Re: ExecGather() + nworkers - Mailing list pgsql-hackers

From Robert Haas
Subject Re: ExecGather() + nworkers
Date
Msg-id CA+TgmoavVaRsaY15s-Ep+DdqBm1AjS+hK34L4qpTRAEMWNmorA@mail.gmail.com
Whole thread Raw
In response to Re: ExecGather() + nworkers  (Peter Geoghegan <pg@heroku.com>)
Responses Re: ExecGather() + nworkers
Re: ExecGather() + nworkers
List pgsql-hackers
On Sun, Jan 10, 2016 at 4:44 PM, Peter Geoghegan <pg@heroku.com> wrote:
>> I don't really understand why this should be so.  I thought the idea
>> of parallel sort is (roughly) that each worker should read data until
>> it fills work_mem, sort that data, and write a tape.  Repeat until no
>> data remains.  Then, merge the tapes.  I don't see any reason at all
>> why this shouldn't work just fine with a leader and 1 worker.
>
> It will work fine with a leader and 1 worker -- the code will be
> correct, and without any special cases. But it will be a suboptimal
> use of resources. From the caller's point of view, there is no reason
> to think it will be faster, and some reason to think it will be
> slower. A particular concern for parallel sort is that the sort might
> not use enough memory to need to be an external sort, but you
> effectively force it to be one by making it a parallel sort (that is
> not ideal in the long term, but it's a good compromise for 9.6's
> parallel index build stuff). You're also consuming a
> BackgroundWorkerSlot for the duration of the sort, in an environment
> where evidently those are in short supply.

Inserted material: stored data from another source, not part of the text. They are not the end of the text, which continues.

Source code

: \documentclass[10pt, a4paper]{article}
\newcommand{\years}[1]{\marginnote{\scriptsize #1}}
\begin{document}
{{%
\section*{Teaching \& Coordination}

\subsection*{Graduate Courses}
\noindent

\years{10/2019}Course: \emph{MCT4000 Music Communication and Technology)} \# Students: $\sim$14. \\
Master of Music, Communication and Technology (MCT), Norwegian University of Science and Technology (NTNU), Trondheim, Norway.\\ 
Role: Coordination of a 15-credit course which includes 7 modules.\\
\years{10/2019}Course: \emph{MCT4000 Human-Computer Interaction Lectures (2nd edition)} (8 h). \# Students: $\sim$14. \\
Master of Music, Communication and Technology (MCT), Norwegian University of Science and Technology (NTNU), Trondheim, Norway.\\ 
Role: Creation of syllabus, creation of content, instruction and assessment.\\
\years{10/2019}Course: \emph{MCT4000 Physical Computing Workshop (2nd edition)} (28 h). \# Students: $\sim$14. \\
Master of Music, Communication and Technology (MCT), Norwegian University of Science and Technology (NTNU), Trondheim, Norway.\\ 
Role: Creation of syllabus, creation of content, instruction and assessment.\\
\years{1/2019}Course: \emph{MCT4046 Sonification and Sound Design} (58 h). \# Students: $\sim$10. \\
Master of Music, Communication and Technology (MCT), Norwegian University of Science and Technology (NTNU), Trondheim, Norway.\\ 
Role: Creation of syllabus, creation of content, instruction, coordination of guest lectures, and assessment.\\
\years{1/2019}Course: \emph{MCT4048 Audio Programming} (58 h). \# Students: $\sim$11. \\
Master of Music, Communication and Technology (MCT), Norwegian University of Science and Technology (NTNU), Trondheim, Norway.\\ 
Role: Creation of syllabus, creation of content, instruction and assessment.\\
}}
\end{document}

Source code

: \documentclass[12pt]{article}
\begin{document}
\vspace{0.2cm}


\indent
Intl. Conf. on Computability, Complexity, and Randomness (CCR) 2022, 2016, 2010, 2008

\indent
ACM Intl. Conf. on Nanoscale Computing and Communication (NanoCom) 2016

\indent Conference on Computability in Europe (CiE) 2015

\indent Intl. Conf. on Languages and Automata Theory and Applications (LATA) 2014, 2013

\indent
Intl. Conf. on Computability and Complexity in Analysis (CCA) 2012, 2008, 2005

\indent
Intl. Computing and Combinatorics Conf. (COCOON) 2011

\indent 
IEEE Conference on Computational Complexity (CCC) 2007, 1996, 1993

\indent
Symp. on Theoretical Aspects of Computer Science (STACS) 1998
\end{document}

Well, in general, the parallel sort code doesn't really get to pick
whether or not a BackgroundWorkerSlot gets used or not.  Whoever
created the parallel context decides how many workers to request, and
then the context got as many of those as it could.  It then did
arbitrary computation, which at some point in the middle involves one
or more parallel sorts.  You can't just have one of those workers up
and exit in the middle.  Now, in the specific case of parallel index
build, you probably can do that, if you want to.  But to be honest,
I'd be inclined not to include that in the first version.  If you get
fewer workers than you asked for, just use the number you got.  Let's
see how that actually works out before we decide that we need a lot
more mechanism here.  You may find that it's surprisingly effective to
do it this way.

> Now, you might wonder why it is that the leader cannot also sort runs,
> just as a worker would. It's possible, but it isn't exactly
> straightforward. You have to have special cases in several places,
> even though it probably is going to be uncommon to only have one
> BackgroundWorkerSlot available in practice. It's simpler to just
> opt-out, and seems better given that max_parallel_degree is a way of
> resource limiting based on available cores (it's certainly not about
> the availability of shared memory for the BackgroundWorkerSlot array).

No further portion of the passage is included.